**What you have to do**.
The output should match, line for line, the records from the line containing "注：使用此功能需手动安装 node-sass 依赖。" through the line containing "and Success Criteria", with every picture left out.
*** Opening of Exercise material ***
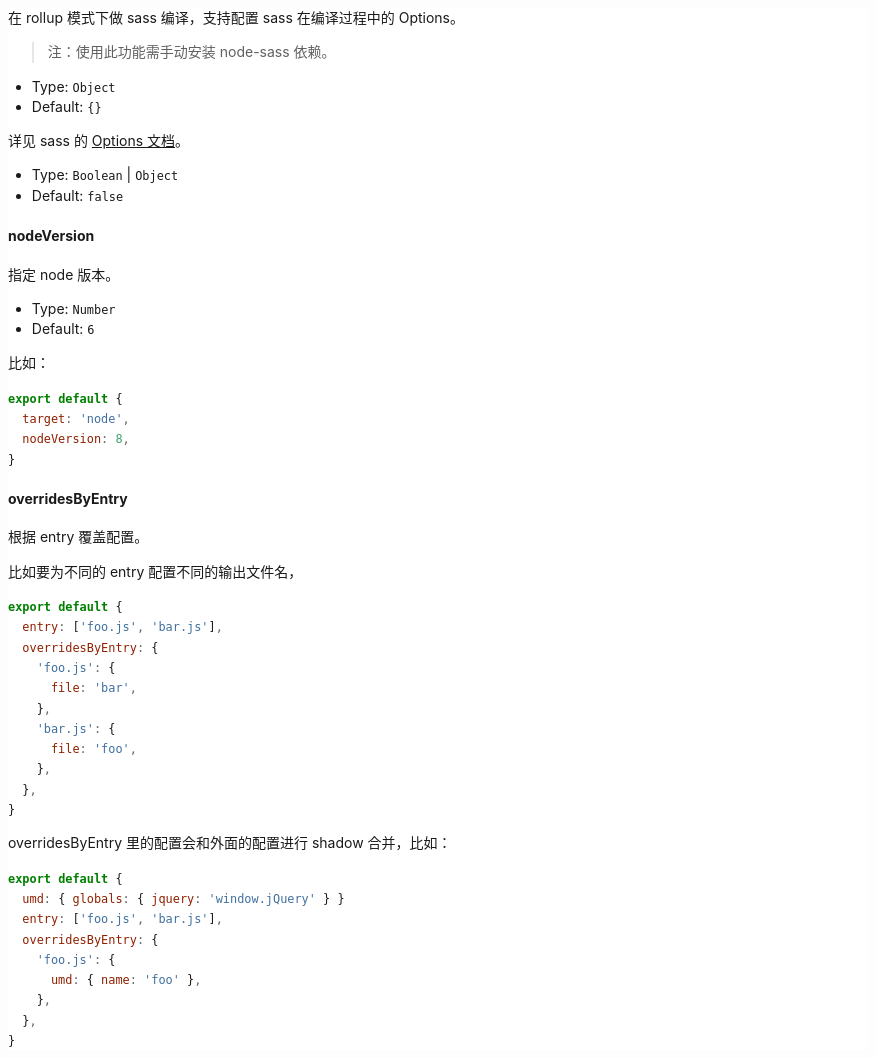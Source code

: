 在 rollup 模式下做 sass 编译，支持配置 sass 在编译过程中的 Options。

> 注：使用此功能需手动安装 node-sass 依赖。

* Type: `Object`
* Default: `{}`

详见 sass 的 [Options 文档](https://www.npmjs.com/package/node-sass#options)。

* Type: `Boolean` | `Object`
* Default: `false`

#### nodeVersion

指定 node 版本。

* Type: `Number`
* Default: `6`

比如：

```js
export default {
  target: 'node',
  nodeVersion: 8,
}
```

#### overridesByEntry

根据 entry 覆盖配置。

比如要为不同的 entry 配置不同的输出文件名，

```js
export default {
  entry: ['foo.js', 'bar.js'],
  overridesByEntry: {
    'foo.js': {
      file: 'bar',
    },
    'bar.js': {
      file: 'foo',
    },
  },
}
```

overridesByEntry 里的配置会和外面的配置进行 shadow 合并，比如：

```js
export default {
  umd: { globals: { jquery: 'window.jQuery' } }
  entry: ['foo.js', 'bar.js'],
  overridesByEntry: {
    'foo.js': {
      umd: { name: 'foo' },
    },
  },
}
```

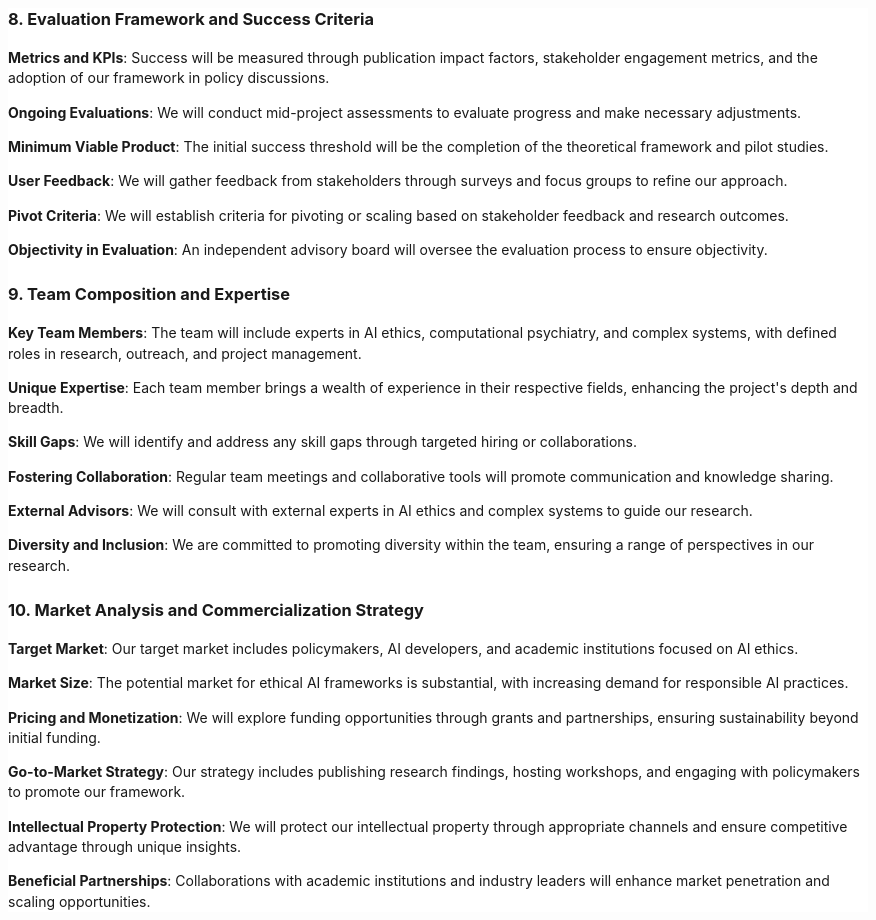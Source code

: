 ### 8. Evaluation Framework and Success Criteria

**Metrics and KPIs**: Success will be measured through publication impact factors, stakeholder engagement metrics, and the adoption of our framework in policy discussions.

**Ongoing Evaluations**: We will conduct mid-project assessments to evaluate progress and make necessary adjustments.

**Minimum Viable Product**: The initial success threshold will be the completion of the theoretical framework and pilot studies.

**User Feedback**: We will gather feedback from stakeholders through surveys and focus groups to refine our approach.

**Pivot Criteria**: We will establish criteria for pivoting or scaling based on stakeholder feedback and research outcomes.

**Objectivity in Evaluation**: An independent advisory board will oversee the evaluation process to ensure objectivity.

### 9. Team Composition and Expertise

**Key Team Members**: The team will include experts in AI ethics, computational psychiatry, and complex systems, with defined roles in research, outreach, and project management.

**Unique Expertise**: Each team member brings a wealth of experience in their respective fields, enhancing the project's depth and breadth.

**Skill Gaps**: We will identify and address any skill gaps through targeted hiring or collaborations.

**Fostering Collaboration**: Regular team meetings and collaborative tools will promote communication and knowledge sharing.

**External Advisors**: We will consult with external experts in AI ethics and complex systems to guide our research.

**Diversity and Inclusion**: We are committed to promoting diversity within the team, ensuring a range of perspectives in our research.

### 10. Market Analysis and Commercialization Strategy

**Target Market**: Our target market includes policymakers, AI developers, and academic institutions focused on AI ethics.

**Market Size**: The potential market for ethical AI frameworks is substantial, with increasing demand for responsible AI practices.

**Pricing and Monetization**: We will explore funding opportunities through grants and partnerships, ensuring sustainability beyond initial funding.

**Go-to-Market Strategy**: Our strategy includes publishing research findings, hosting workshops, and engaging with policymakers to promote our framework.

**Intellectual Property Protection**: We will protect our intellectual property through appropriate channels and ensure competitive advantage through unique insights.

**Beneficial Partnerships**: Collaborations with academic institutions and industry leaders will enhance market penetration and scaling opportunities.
*** Close of Exercise material ***
*** Opening of Exercise material ***
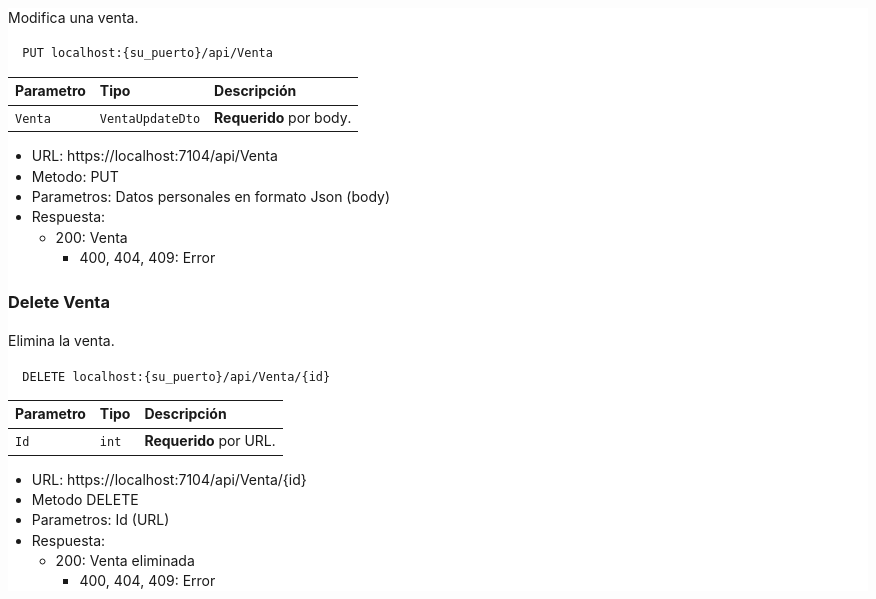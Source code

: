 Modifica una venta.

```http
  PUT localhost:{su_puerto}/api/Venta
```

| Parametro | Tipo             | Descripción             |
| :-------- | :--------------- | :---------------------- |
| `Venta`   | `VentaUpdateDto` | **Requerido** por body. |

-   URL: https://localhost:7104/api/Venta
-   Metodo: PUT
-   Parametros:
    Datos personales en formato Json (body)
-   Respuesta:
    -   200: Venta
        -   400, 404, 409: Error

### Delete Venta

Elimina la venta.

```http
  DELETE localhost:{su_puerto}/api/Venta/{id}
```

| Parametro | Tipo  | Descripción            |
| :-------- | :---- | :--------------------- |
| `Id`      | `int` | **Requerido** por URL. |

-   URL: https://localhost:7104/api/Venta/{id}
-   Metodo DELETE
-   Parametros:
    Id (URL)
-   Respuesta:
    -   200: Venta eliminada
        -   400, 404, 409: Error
*** Close of Exercise material ***
*** Opening of Exercise material ***
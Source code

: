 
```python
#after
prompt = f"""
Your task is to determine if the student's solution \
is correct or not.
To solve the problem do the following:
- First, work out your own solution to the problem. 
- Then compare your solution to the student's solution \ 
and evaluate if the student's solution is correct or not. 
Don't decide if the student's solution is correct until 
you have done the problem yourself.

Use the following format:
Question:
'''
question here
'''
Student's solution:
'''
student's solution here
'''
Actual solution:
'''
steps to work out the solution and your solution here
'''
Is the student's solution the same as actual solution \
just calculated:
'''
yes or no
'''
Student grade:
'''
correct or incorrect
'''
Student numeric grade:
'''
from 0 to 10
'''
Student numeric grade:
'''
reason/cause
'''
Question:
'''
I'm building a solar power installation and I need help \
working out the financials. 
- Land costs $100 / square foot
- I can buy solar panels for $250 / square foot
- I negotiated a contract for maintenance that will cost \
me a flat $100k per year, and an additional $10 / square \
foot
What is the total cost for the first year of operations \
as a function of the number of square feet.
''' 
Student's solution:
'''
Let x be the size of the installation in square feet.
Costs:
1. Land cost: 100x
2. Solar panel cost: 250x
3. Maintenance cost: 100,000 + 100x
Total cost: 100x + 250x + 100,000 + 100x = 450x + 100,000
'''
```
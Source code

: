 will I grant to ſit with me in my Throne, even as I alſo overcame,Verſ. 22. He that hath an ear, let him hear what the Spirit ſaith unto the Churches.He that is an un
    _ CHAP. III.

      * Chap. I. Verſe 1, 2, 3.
*** Close of Exercise material ***
**Solution**.
> 注：使用此功能需手动安装 node-sass 依赖。

* Type: `Object`
* Default: `{}`

详见 sass 的 [Options 文档](https://www.npmjs.com/package/node-sass#options)。

* Type: `Boolean` | `Object`
* Default: `false`

#### nodeVersion

指定 node 版本。

* Type: `Number`
* Default: `6`

比如：

```js
export default {
  target: 'node',
  nodeVersion: 8,
}
```

#### overridesByEntry

根据 entry 覆盖配置。

比如要为不同的 entry 配置不同的输出文件名，

```js
export default {
  entry: ['foo.js', 'bar.js'],
  overridesByEntry: {
    'foo.js': {
      file: 'bar',
    },
    'bar.js': {
      file: 'foo',
    },
  },
}
```

overridesByEntry 里的配置会和外面的配置进行 shadow 合并，比如：

```js
export default {
  umd: { globals: { jquery: 'window.jQuery' } }
  entry: ['foo.js', 'bar.js'],
  overridesByEntry: {
    'foo.js': {
      umd: { name: 'foo' },
    },
  },
}
```

Source code

: ### 8. Evaluation Framework and Success Criteria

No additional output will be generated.